Children and the Affects of Addiction
Did you know that around 1 in every 8 children have a parent who has substance abuse issues. Dealing with this type of environment as a child, increases their risk of becoming addicted to alcohol and/or drugs when they get older. So, if you know of a child who has addicted parents, be sure to get them therapy and other resources to help them better understand addiction and to properly express their emotions. By doing this, hopefully, the addiction of their parent won’t leave such a lasting, devastating effect.
Parents and the Affects of Addiction (the Family Disease)
Do you have children or one child who is suffering from an addiction to alcohol and/or drugs? If so, you have your own set of difficulties. You are probably worried constantly about their well-being, safety, health, job and other things. It might even seem like you are to blame for their addiction or that you must be responsible for how they are acting.
Right now, you may feel powerless regarding your child’s addiction. However, you have the option to take a step back and stop enabling them. There are many directions you can go from there including holding an intervention, talking to your child when they are sober and encouraging them to get the treatment they need for this family disease.
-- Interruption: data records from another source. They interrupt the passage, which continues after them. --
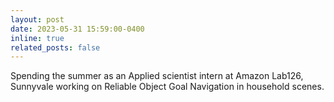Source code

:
 ```yaml
---
layout: post
date: 2023-05-31 15:59:00-0400
inline: true
related_posts: false
---
```


Spending the summer as an Applied scientist intern at Amazon Lab126, Sunnyvale working on Reliable Object Goal Navigation in household scenes.
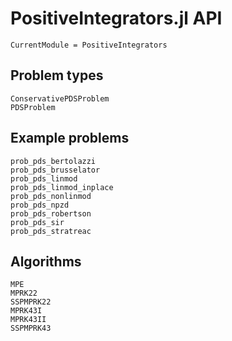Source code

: # PositiveIntegrators.jl API

```@meta
CurrentModule = PositiveIntegrators
```

## Problem types

```@docs
ConservativePDSProblem
PDSProblem
```

## Example problems

```@docs
prob_pds_bertolazzi
prob_pds_brusselator
prob_pds_linmod
prob_pds_linmod_inplace
prob_pds_nonlinmod
prob_pds_npzd
prob_pds_robertson
prob_pds_sir
prob_pds_stratreac
```

## Algorithms

```@docs
MPE
MPRK22
SSPMPRK22
MPRK43I
MPRK43II
SSPMPRK43
```
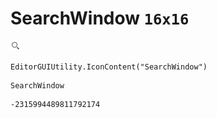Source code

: # SearchWindow `16x16`
<img src="/img/SearchWindow.png" width=16 height=16>

``` CSharp
EditorGUIUtility.IconContent("SearchWindow")
```
```
SearchWindow
```
```
-2315994489811792174
```
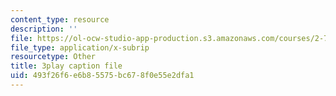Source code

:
 ```yaml
---
content_type: resource
description: ''
file: https://ol-ocw-studio-app-production.s3.amazonaws.com/courses/2-71-optics-spring-2009/493f26f6e6b85575bc678f0e55e2dfa1_8WXUYdXNFy8.vtt
file_type: application/x-subrip
resourcetype: Other
title: 3play caption file
uid: 493f26f6-e6b8-5575-bc67-8f0e55e2dfa1
---
```

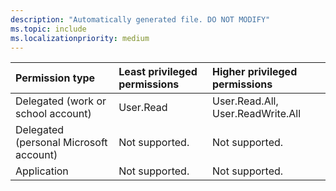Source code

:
 ```yaml
---
description: "Automatically generated file. DO NOT MODIFY"
ms.topic: include
ms.localizationpriority: medium
---
```


|Permission type|Least privileged permissions|Higher privileged permissions|
|:---|:---|:---|
|Delegated (work or school account)|User.Read|User.Read.All, User.ReadWrite.All|
|Delegated (personal Microsoft account)|Not supported.|Not supported.|
|Application|Not supported.|Not supported.|

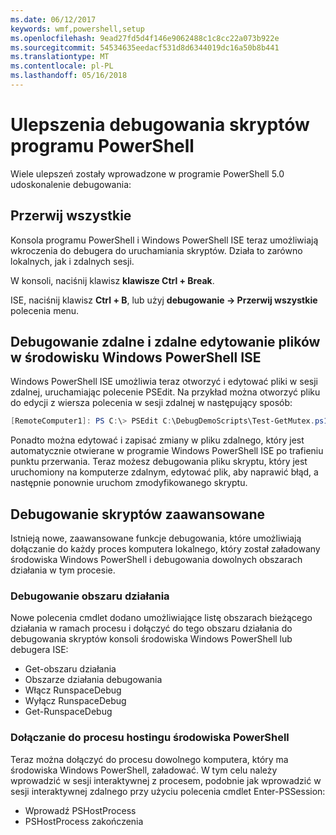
 ```yaml
---
ms.date: 06/12/2017
keywords: wmf,powershell,setup
ms.openlocfilehash: 9ead27fd5d4f146e9062488c1c8cc22a073b922e
ms.sourcegitcommit: 54534635eedacf531d8d6344019dc16a50b8b441
ms.translationtype: MT
ms.contentlocale: pl-PL
ms.lasthandoff: 05/16/2018
---
```

# <a name="improvements-in-powershell-script-debugging"></a>Ulepszenia debugowania skryptów programu PowerShell

Wiele ulepszeń zostały wprowadzone w programie PowerShell 5.0 udoskonalenie debugowania:

## <a name="break-all"></a>Przerwij wszystkie

Konsola programu PowerShell i Windows PowerShell ISE teraz umożliwiają wkroczenia do debugera do uruchamiania skryptów. Działa to zarówno lokalnych, jak i zdalnych sesji.

W konsoli, naciśnij klawisz **klawisze Ctrl + Break**.

ISE, naciśnij klawisz **Ctrl + B**, lub użyj **debugowanie -> Przerwij wszystkie** polecenia menu.

## <a name="remote-debugging-and-remote-file-editing-in-windows-powershell-ise"></a>Debugowanie zdalne i zdalne edytowanie plików w środowisku Windows PowerShell ISE

Windows PowerShell ISE umożliwia teraz otworzyć i edytować pliki w sesji zdalnej, uruchamiając polecenie PSEdit.
Na przykład można otworzyć pliku do edycji z wiersza polecenia w sesji zdalnej w następujący sposób:

```powershell
[RemoteComputer1]: PS C:\> PSEdit C:\DebugDemoScripts\Test-GetMutex.ps1
```

Ponadto można edytować i zapisać zmiany w pliku zdalnego, który jest automatycznie otwierane w programie Windows PowerShell ISE po trafieniu punktu przerwania.
Teraz możesz debugowania pliku skryptu, który jest uruchomiony na komputerze zdalnym, edytować plik, aby naprawić błąd, a następnie ponownie uruchom zmodyfikowanego skryptu.

## <a name="advanced-script-debugging"></a>Debugowanie skryptów zaawansowane

Istnieją nowe, zaawansowane funkcje debugowania, które umożliwiają dołączanie do każdy proces komputera lokalnego, który został załadowany środowiska Windows PowerShell i debugowania dowolnych obszarach działania w tym procesie.

### <a name="runspace-debugging"></a>Debugowanie obszaru działania

Nowe polecenia cmdlet dodano umożliwiające listę obszarach bieżącego działania w ramach procesu i dołączyć do tego obszaru działania do debugowania skryptów konsoli środowiska Windows PowerShell lub debugera ISE:

-   Get-obszaru działania
-   Obszarze działania debugowania
-   Włącz RunspaceDebug
-   Wyłącz RunspaceDebug
-   Get-RunspaceDebug

### <a name="attach-to-process-hosting-powershell"></a>Dołączanie do procesu hostingu środowiska PowerShell

Teraz można dołączyć do procesu dowolnego komputera, który ma środowiska Windows PowerShell, załadować. W tym celu należy wprowadzić w sesji interaktywnej z procesem, podobnie jak wprowadzić w sesji interaktywnej zdalnego przy użyciu polecenia cmdlet Enter-PSSession:

-   Wprowadź PSHostProcess
-   PSHostProcess zakończenia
Hopefully, by following through with these tips, your child will turn to a professional rehab center for help.
Addiction Family Roles
When someone in the family is struggling with an addiction, each member of the family will handle their loved one’s behaviors and actions in their own way. With this being said, there are different family roles that you or other members of the family may take on when dealing with your loved one’s addiction. Some of these family roles that may occur with this family disease include:
- Addict (some family members may turn to alcohol or drug abuse to cope with their loved one’s addiction or to handle other issues in life)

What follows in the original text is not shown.